───── Data for review

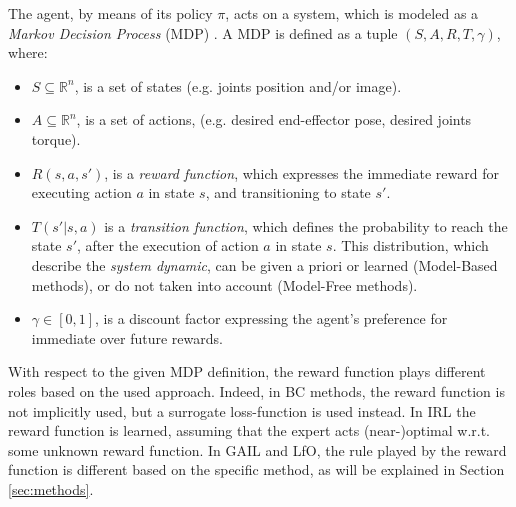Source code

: \newline The agent, by means of its policy $\pi$, acts on a system, which is modeled as a \textit{Markov Decision Process} (MDP) \cite{kroemer2021review_robot_learning}. A MDP is defined as a tuple $(S,A,R,T,\gamma)$, where:
\begin{itemize}
    \item $S \subseteq \mathbb{R}^{n}$, is a set of states (e.g. joints position and/or image).
    \item $A \subseteq \mathbb{R}^{n}$, is a set of actions, (e.g. desired end-effector pose, desired joints torque).
    \item $R(s,a,s')$, is a \textit{reward function}, which expresses the immediate reward for executing action $a$ in state $s$, and transitioning to state $s'$.
    \item $T(s'|s,a)$ is a \textit{transition function}, which defines the probability to reach the state $s'$, after the execution of action $a$ in state $s$. This distribution, which describe the \textit{system dynamic}, can be given a priori or learned (Model-Based methods), or do not taken into account (Model-Free methods).
    \item $\gamma \in [0,1]$, is a discount factor expressing the agent's preference for immediate over future rewards.
\end{itemize}
With respect to the given MDP definition, the reward function plays different roles based on the used approach. Indeed, in BC methods, the reward function is not implicitly used, but a surrogate loss-function is used instead. In IRL the reward function is learned, assuming that the expert acts (near-)optimal w.r.t. some unknown reward function. In GAIL and LfO, the rule played by the reward function is different based on the specific method, as will be explained in Section \ref{sec:methods}.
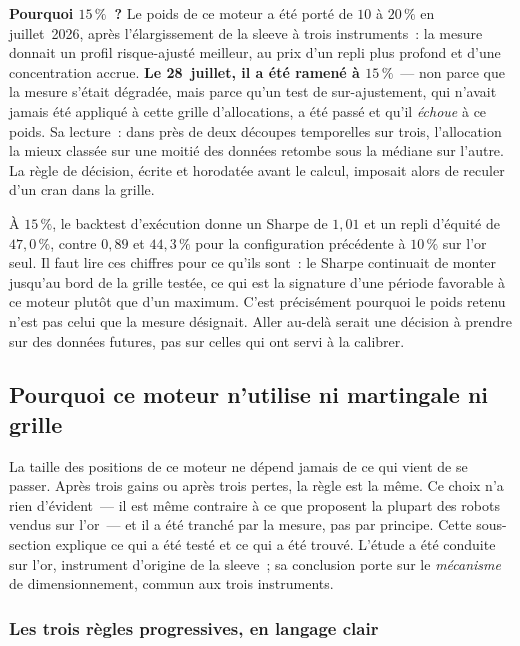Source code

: \documentclass[11pt, a4paper]{scrartcl}
\begin{document}
\begin{insightbox}
\textbf{Pourquoi $15\,\%$~?} Le poids de ce moteur a été porté de $10$ à $20\,\%$
en juillet~2026, après l'élargissement de la sleeve à trois instruments~: la mesure
donnait un profil risque-ajusté meilleur, au prix d'un repli plus profond et d'une
concentration accrue. \textbf{Le 28~juillet, il a été ramené à $15\,\%$}~--- non
parce que la mesure s'était dégradée, mais parce qu'un test de sur-ajustement, qui
n'avait jamais été appliqué à cette grille d'allocations, a été passé et qu'il
\emph{échoue} à ce poids. Sa lecture~: dans près de deux découpes temporelles sur
trois, l'allocation la mieux classée sur une moitié des données retombe sous la
médiane sur l'autre. La règle de décision, écrite et horodatée avant le calcul,
imposait alors de reculer d'un cran dans la grille.

\smallskip
À $15\,\%$, le backtest d'exécution donne un Sharpe de $1{,}01$ et un repli
d'équité de $47{,}0\,\%$, contre $0{,}89$ et $44{,}3\,\%$ pour la configuration
précédente à $10\,\%$ sur l'or seul. Il faut lire ces chiffres pour ce qu'ils
sont~: le Sharpe continuait de monter jusqu'au bord de la grille testée, ce qui est
la signature d'une période favorable à ce moteur plutôt que d'un maximum. C'est
précisément pourquoi le poids retenu n'est pas celui que la mesure désignait.
Aller au-delà serait une décision à prendre sur des données futures, pas sur celles
qui ont servi à la calibrer.
\end{insightbox}

\subsection{Pourquoi ce moteur n'utilise ni martingale ni grille}
\label{sec:gold_sizing_pedago}

La taille des positions de ce moteur ne dépend jamais de ce qui vient de se
passer. Après trois gains ou après trois pertes, la règle est la même. Ce choix
n'a rien d'évident~--- il est même contraire à ce que proposent la plupart des
robots vendus sur l'or~--- et il a été tranché par la mesure, pas par principe.
Cette sous-section explique ce qui a été testé et ce qui a été trouvé. L'étude a
été conduite sur l'or, instrument d'origine de la sleeve~; sa conclusion porte sur
le \emph{mécanisme} de dimensionnement, commun aux trois instruments.

\subsubsection*{Les trois règles progressives, en langage clair}
\end{document}
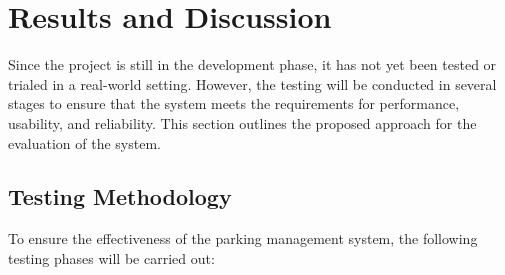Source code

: \section{Results and Discussion}

Since the project is still in the development phase, it has not yet been tested or trialed in a real-world setting. However, the testing will be conducted in several stages to ensure that the system meets the requirements for performance, usability, and reliability. This section outlines the proposed approach for the evaluation of the system.

\subsection{Testing Methodology}

To ensure the effectiveness of the parking management system, the following testing phases will be carried out:

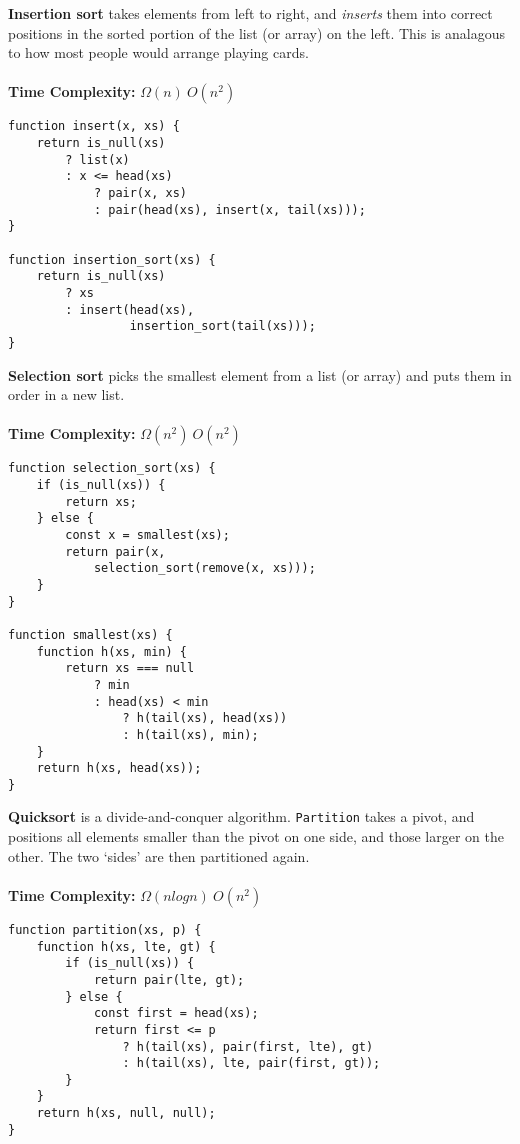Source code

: \documentclass[a4paper]{article} \usepackage[backend=biber, style=numeric, sorting=none]{biblatex}
\begin{document}
\begin{multicols*}{4}
{\small\textbf{Insertion sort}} takes elements from left to right, and \textit{inserts} them into correct positions in the sorted portion of the list (or array) on the left. This is analagous to how most people would arrange playing cards.
\\ \\
\textbf{Time Complexity:} $\Omega(n)\ O(n^{2})$
\begin{verbatim}
function insert(x, xs) {
    return is_null(xs)
        ? list(x)
        : x <= head(xs)
            ? pair(x, xs)
            : pair(head(xs), insert(x, tail(xs)));
}

function insertion_sort(xs) {
    return is_null(xs)
        ? xs
        : insert(head(xs),
                 insertion_sort(tail(xs)));
}
\end{verbatim}

{\small\textbf{Selection sort}} picks the smallest element from a list (or array) and puts them in order in a new list.
\\ \\
\textbf{Time Complexity:} $\Omega(n^{2})\ O(n^{2})$
\begin{verbatim}
function selection_sort(xs) {
    if (is_null(xs)) {
        return xs;
    } else {
        const x = smallest(xs);
        return pair(x,
            selection_sort(remove(x, xs)));
    }
}

function smallest(xs) {
    function h(xs, min) {
        return xs === null
            ? min
            : head(xs) < min
                ? h(tail(xs), head(xs))
                : h(tail(xs), min);
    }
    return h(xs, head(xs));
}
\end{verbatim}
\vfill\null
\columnbreak
{\small\textbf{Quicksort}} is a divide-and-conquer algorithm. \texttt{Partition} takes a pivot, and positions all elements smaller than the pivot on one side, and those larger on the other. The two `sides' are then partitioned again.
\\ \\
\textbf{Time Complexity:} $\Omega(n log n)\ O(n^{2})$
\begin{verbatim}
function partition(xs, p) {
    function h(xs, lte, gt) {
        if (is_null(xs)) {
            return pair(lte, gt);
        } else {
            const first = head(xs);
            return first <= p
                ? h(tail(xs), pair(first, lte), gt)
                : h(tail(xs), lte, pair(first, gt));
        }
    }
    return h(xs, null, null);
}



\end{verbatim}
\end{multicols*}
\end{document}
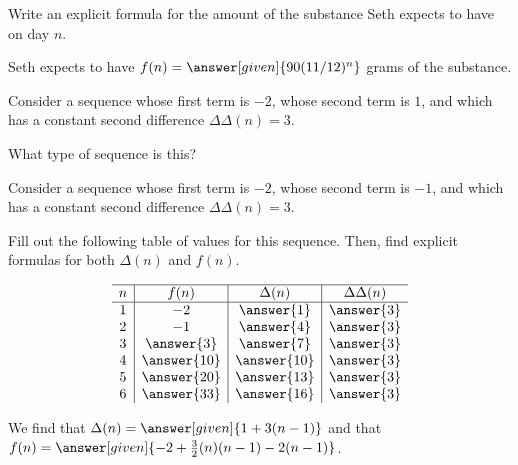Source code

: \documentclass[nooutcomes]{ximera}
\begin{document}
\begin{problem}
\begin{problem}
\begin{problem}
\begin{problem}
\begin{problem}
Write an explicit formula for the amount of the substance Seth expects to have on day $n$.
\begin{prompt}
Seth expects to have $f(n) = \answer[given]{90(11/12)^n}$ grams of the substance.
\end{prompt}

\end{problem}
\end{problem}
\end{problem}
\end{problem}
\end{problem}


\begin{problem}
Consider a sequence whose first term is $-2$, whose second term is $1$, and which has a constant second difference $\Delta \Delta (n) =3$.

What type of sequence is this?
\begin{multipleChoice}
\end{multipleChoice}


\end{problem}



\begin{problem}
Consider a sequence whose first term is $-2$, whose second term is $-1$, and which has a constant second difference $\Delta \Delta (n) =3$.

Fill out the following table of values for this sequence.  Then, find explicit formulas for both $\Delta(n)$ and $f(n)$.

\[
\begin{array}{c|c|c|c} \hline
n & f(n) & \Delta(n) & \Delta \Delta(n) \\ \hline
1 & -2 & \answer{1} & \answer{3} \\
2 & -1 & \answer{4} & \answer{3} \\
3 & \answer{3} & \answer{7} & \answer{3} \\
4 & \answer{10} & \answer{10} & \answer{3} \\
5 & \answer{20} & \answer{13} & \answer{3} \\
6 & \answer{33} & \answer{16} & \answer{3} \\
\end{array}
\]

\begin{prompt}
We find that $\Delta(n) = \answer[given]{1+3(n-1)}$ and that $f(n) = \answer[given]{-2 + \frac{3}{2} (n)(n-1) - 2(n-1)}$.
\end{prompt}

\end{problem}
\end{document}
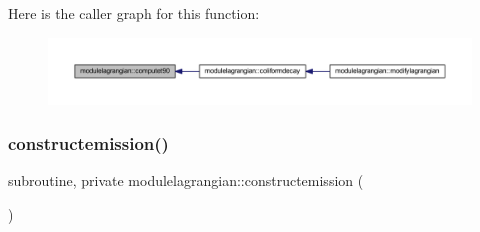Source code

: Here is the caller graph for this function\+:\nopagebreak
\begin{figure}[H]
\begin{center}
\leavevmode
\includegraphics[width=350pt]{namespacemodulelagrangian_ab2c379c41effe9b3eef3129449039ace_icgraph}
\end{center}
\end{figure}
\mbox{\label{namespacemodulelagrangian_ac0e529585f9aa6d77944f42eec49c399}} 
\subsubsection{\texorpdfstring{constructemission()}{constructemission()}}
{\footnotesize\ttfamily subroutine, private modulelagrangian\+::constructemission (\begin{DoxyParamCaption}{ }\end{DoxyParamCaption})\hspace{0.3cm}{\ttfamily [private]}}

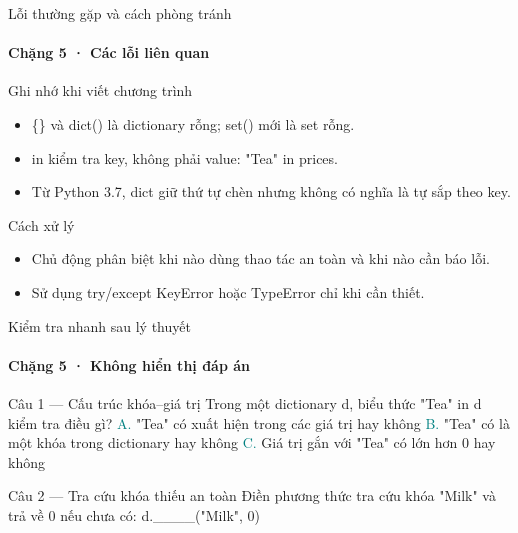 \documentclass[aspectratio=169,10pt]{beamer}
\begin{document}
\begin{frame}[t]{Lỗi thường gặp và cách phòng tránh}
\framesubtitle{Chặng 5 · Các lỗi liên quan}
\begin{alertblock}{Ghi nhớ khi viết chương trình}
\begin{itemize}
\item \{\} và dict() là dictionary rỗng; set() mới là set rỗng.
\item in kiểm tra key, không phải value: "Tea" in prices.
\item Từ Python 3.7, dict giữ thứ tự chèn nhưng không có nghĩa là tự sắp theo key.
\end{itemize}
\end{alertblock}
\begin{block}{Cách xử lý}
\begin{itemize}
\item Chủ động phân biệt khi nào dùng thao tác an toàn và khi nào cần báo lỗi.
\item Sử dụng try/except KeyError hoặc TypeError chỉ khi cần thiết.
\end{itemize}
\end{block}

\end{frame}

\begin{frame}[t]{Kiểm tra nhanh sau lý thuyết}
\framesubtitle{Chặng 5 · Không hiển thị đáp án}
\small\begin{block}{Câu 1 — Cấu trúc khóa–giá trị}
Trong một dictionary d, biểu thức "Tea" in d kiểm tra điều gì?
\medskip
\quad \textcolor{teal}{A.} "Tea" có xuất hiện trong các giá trị hay không\hspace{3mm}
\quad \textcolor{teal}{B.} "Tea" có là một khóa trong dictionary hay không\hspace{3mm}
\quad \textcolor{teal}{C.} Giá trị gắn với "Tea" có lớn hơn 0 hay không\hspace{3mm}
\end{block}
\begin{block}{Câu 2 — Tra cứu khóa thiếu an toàn}
Điền phương thức tra cứu khóa "Milk" và trả về 0 nếu chưa có: d.\_\_\_\_("Milk", 0)
\end{block}
\end{frame}
\end{document}
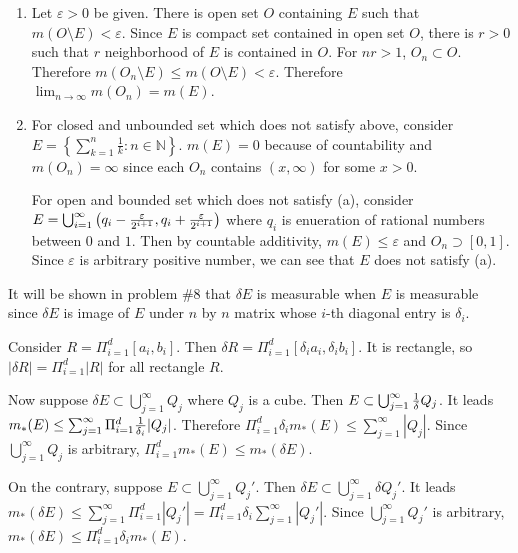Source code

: \begin{problem}[1.5] \hfill
	\begin{enumerate}[label = (\alph*)]
		\item Let $\varepsilon>0$ be given. There is open set $O$ containing $E$ such that $m\left( O \setminus E \right) < \varepsilon$.
			Since $E$ is compact set contained in open set $O$, there is $r>0$ such that $r$ neighborhood of $E$ is contained in $O$. For $nr>1$, $O_n \subset O$. Therefore $m\left( O_n \setminus E \right) \leq m\left( O \setminus E \right) < \varepsilon$.
			Therefore $\lim_{n\rightarrow \infty}m(O_n) = m(E)$.

		\item For closed and unbounded set which does not satisfy above, consider $E = \left\{ \sum_{k=1}^n \frac{1}{k} : n \in \mathbb{N} \right\}$. 
			$m(E) = 0$ because of countability and $m(O_n) = \infty$ since each $O_n$ contains $(x, \infty)$ for some $x>0$.

			For open and bounded set which does not satisfy (a), consider $E = \bigcup_{i=1}^{\infty}\left( q_i - {\varepsilon \over 2^{i+1}}, q_i + {\varepsilon \over 2^{i+1}} \right)$ where $q_i$ is enueration of rational numbers between $0$ and $1$. Then by countable additivity, $m(E) \leq \varepsilon$ and $O_n \supset [0, 1]$. Since $\varepsilon$ is arbitrary positive number, we can see that $E$ does not satisfy (a).

		\end{enumerate}

\end{problem}

\begin{problem}[1.7] \hfill

	It will be shown in problem \#8 that $\delta E$ is measurable when $E$ is measurable since $\delta E$ is image of $E$ under $n$ by $n$ matrix whose $i$-th diagonal entry is $\delta_i$.	

	Consider $R = \Pi_{i=1}^d \left[ a_i, b_i \right]$. Then $\delta R = \Pi_{i=1}^{d}\left[ \delta_i a_i, \delta_i b_i \right]$. It is rectangle, so $|\delta R| = \Pi_{i=1}^d |R|$ for all rectangle $R$.

	Now suppose $\delta E \subset \bigcup_{j=1}^{\infty}Q_j$ where $Q_j$ is a cube. Then $E \subset \bigcup_{j=1}^\infty {1 \over \delta} Q_j$.
	It leads $m_{*}(E) \leq \sum_{j=1}^\infty \Pi_{i=1}^d {1 \over \delta_i} |Q_j|$. Therefore $\Pi_{i=1}^d \delta_i m_{*}(E) \leq \sum_{j=1}^\infty |Q_j|$. Since $\bigcup_{j=1}^\infty Q_j$ is arbitrary, $\Pi_{i=1}^d m_{*}\left( E \right) \leq m_{*}\left( \delta E \right)$.

	On the contrary, suppose $E \subset \bigcup_{j=1}^\infty Q_j'$. Then $\delta E \subset \bigcup_{j=1}^\infty \delta Q_j'$. It leads $m_{*}(\delta E) \leq \sum_{j=1}^\infty \Pi_{i=1}^d |Q_j'| = \Pi_{i=1}^d \delta_i \sum_{j=1}^\infty |Q_j'|$. Since $\bigcup_{j=1}^\infty Q_j'$ is arbitrary, $m_{*}(\delta E) \leq \Pi_{i=1}^d \delta_i  m_{*}\left( E \right)$.
	

\end{problem}

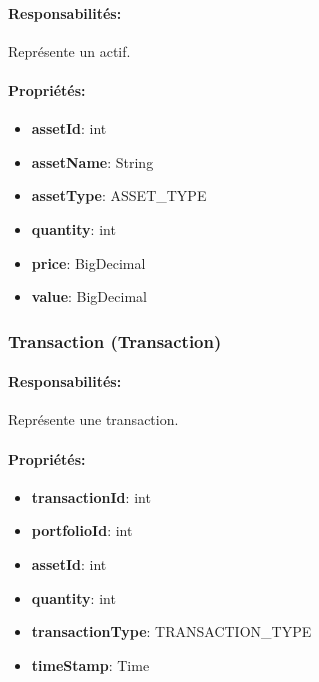 \documentclass{article}
\begin{document}
\paragraph{Responsabilités:} Représente un actif.
\paragraph{Propriétés:}
\begin{itemize}
  \item \textbf{assetId}: int
  \item \textbf{assetName}: String
  \item \textbf{assetType}: ASSET\_TYPE
  \item \textbf{quantity}: int
  \item \textbf{price}: BigDecimal
  \item \textbf{value}: BigDecimal
\end{itemize}
\subsubsection{Transaction (Transaction)}
\paragraph{Responsabilités:} Représente une transaction.
\paragraph{Propriétés:}
\begin{itemize}
  \item \textbf{transactionId}: int
  \item \textbf{portfolioId}: int
  \item \textbf{assetId}: int
  \item \textbf{quantity}: int
  \item \textbf{transactionType}: TRANSACTION\_TYPE
  \item \textbf{timeStamp}: Time
\end{itemize}
\end{document}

──────────

_What you have to do:_
For this exercise, copy every line of the data that holds "après".

_Response area:_
en juillet~2026, après l'élargissement de la sleeve à trois instruments~: la mesure
passer. Après trois gains ou après trois pertes, la règle est la même. Ce choix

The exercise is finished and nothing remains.